**Work order**
In the material below, find the line containing "Report: Rimmarsa Marketplace" and the line containing "refactoring before scaling", then reproduce exactly both of them and every line between, and nothing else.

|---|

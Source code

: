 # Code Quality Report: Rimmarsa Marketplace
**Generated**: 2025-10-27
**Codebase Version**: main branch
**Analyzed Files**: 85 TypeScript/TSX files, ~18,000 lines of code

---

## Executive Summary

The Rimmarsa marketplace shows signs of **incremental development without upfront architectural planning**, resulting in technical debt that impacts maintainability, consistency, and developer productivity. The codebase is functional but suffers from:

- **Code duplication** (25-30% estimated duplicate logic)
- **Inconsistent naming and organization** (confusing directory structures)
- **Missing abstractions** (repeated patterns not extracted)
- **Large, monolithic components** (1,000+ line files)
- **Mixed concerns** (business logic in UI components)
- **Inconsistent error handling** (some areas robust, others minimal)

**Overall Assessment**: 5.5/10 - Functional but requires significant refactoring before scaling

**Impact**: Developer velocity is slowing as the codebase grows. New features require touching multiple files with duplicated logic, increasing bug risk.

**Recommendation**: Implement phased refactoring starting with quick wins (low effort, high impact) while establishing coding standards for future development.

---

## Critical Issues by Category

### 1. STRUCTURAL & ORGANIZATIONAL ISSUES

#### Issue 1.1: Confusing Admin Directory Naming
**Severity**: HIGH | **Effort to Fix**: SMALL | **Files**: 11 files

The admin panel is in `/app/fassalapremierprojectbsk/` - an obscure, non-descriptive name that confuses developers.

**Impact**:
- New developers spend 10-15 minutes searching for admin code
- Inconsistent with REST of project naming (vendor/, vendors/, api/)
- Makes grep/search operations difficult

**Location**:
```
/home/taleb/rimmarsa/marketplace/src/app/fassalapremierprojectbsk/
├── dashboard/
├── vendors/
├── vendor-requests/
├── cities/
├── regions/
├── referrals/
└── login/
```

|---|

**Your solution**
: # Code Quality Report: Rimmarsa Marketplace
**Generated**: 2025-10-27
**Codebase Version**: main branch
**Analyzed Files**: 85 TypeScript/TSX files, ~18,000 lines of code

---

## Executive Summary

The Rimmarsa marketplace shows signs of **incremental development without upfront architectural planning**, resulting in technical debt that impacts maintainability, consistency, and developer productivity. The codebase is functional but suffers from:

- **Code duplication** (25-30% estimated duplicate logic)
- **Inconsistent naming and organization** (confusing directory structures)
- **Missing abstractions** (repeated patterns not extracted)
- **Large, monolithic components** (1,000+ line files)
- **Mixed concerns** (business logic in UI components)
- **Inconsistent error handling** (some areas robust, others minimal)

**Overall Assessment**: 5.5/10 - Functional but requires significant refactoring before scaling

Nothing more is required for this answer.